兄貴がイケメンすぎる件
あたしがそう言って顔を真っ赤にすると、翔太はふとあたしを抱きしめる腕を離して、言った。
「世奈ちゃん…」
「?」
「わかったよ。じゃあ世奈ちゃんの言う通り、近いうちにちゃんと時間作るから、その時にゆっくり…」
「…ゆ、ゆっくり…」
「…(付き合ってらんねー)」
そしてあたし達がそう言って二人だけで言葉を交わしていると、やがてその時健が先に帰る支度をして、体育館を出ようとする。
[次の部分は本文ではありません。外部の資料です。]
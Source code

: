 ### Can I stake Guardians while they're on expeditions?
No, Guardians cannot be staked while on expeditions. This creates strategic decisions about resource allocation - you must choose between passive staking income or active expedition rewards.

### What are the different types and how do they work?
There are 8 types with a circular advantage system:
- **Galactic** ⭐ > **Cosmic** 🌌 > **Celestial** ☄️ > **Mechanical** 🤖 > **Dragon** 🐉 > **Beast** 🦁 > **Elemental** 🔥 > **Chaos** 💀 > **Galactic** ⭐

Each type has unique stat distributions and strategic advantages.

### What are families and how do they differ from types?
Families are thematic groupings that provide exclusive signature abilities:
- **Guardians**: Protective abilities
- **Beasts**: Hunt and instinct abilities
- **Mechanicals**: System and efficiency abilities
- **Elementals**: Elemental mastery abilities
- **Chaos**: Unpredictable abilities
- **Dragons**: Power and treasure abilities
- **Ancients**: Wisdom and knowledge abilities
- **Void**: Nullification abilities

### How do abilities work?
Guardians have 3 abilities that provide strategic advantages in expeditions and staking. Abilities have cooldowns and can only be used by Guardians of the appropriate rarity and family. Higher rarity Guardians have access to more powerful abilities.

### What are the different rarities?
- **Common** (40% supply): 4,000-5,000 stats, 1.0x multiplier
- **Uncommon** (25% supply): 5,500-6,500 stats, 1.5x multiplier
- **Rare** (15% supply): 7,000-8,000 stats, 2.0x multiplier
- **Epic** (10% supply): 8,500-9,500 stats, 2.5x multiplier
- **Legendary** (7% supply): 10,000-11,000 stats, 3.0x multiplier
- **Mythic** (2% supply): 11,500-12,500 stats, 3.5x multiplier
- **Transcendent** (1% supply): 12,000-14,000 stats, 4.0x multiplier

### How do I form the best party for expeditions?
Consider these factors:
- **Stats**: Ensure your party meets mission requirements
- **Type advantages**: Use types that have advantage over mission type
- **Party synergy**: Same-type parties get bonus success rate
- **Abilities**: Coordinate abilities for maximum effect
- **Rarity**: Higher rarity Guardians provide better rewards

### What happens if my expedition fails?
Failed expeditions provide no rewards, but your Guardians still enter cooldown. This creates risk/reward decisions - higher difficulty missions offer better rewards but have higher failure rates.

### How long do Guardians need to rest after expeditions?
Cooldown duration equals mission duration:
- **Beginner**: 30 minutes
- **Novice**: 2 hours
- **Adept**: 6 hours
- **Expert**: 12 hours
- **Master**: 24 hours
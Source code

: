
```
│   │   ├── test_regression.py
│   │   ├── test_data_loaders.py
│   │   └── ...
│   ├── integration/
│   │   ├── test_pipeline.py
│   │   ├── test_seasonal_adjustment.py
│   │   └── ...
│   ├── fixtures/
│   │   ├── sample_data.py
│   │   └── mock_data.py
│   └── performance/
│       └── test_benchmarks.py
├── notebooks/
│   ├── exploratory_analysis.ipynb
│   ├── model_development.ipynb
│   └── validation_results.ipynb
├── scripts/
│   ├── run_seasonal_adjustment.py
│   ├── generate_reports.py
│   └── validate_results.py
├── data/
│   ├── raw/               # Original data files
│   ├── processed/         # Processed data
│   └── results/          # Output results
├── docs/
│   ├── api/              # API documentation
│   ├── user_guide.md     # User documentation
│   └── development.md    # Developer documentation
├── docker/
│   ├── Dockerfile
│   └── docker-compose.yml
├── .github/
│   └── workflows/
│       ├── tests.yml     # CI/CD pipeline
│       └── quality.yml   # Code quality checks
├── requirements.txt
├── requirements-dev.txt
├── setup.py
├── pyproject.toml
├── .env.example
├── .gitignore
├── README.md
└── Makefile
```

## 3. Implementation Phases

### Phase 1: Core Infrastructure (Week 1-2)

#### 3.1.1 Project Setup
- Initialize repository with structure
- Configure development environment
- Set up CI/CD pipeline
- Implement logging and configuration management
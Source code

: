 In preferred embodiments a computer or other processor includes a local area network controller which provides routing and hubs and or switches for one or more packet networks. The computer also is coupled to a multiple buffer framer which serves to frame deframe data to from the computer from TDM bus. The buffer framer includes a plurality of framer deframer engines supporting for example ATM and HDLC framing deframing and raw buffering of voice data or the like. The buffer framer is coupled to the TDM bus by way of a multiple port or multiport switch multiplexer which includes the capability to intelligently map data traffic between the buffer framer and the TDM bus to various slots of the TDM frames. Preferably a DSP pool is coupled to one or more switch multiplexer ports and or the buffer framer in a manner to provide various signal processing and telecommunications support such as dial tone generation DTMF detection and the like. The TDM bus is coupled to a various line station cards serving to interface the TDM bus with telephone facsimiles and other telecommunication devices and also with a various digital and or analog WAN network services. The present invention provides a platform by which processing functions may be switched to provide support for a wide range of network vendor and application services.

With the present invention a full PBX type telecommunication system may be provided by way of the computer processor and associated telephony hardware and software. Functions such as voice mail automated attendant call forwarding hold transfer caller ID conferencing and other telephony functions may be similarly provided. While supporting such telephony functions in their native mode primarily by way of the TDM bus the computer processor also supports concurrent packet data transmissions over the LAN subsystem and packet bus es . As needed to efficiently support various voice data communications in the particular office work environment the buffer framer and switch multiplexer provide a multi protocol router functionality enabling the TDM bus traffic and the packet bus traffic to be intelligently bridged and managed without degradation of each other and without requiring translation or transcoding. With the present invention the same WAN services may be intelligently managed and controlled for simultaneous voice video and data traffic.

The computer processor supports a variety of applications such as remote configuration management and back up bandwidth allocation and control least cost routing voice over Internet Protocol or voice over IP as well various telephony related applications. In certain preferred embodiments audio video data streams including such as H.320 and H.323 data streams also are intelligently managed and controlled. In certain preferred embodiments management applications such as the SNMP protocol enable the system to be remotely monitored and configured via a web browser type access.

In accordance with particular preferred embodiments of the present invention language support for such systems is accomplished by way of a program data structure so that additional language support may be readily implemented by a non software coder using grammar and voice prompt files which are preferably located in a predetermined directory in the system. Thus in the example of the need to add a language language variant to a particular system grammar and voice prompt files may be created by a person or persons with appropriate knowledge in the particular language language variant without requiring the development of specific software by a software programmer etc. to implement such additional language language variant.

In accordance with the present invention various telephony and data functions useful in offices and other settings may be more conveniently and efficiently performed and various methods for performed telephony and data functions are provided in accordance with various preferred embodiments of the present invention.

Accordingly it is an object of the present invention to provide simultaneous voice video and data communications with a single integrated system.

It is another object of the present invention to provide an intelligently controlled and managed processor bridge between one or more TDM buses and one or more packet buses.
ここの鍵を持っているのは健だから、あたし達がうかうかしていると、体育館の入り口で健が言った。
「お前ら、早く帰るよ。置いてくぞー」
「あ、待って!」
そんな健の言葉を聞くと、あたし達は慌てて帰り支度をする。
翔太が二階に忘れ物をしたらしく、独り先に体育館の入り口まで来たらそこにいる健があたしに言った。
「…良かったな、元に戻って」
「!」
その言葉に、あたしはふと健を見る。
…そうだ。これも、健のおかげなんだよね。
健だって、凄く辛い思いしたのに…きっと。
あたしはそう思うと、慌てて健に言う。
「あ、あのっ…ありがとね、健!いろいろ、してくれて」
「…」
「健には、凄く感謝してる。いくら感謝しても足りないくらい。ほんと、ありがとう」
あたしは珍しく素直にそう言って、健に向かって頭を下げる。
だって健がここまでしてくれなかったら、きっとあたしは今頃独りでマンションで泣いていたから。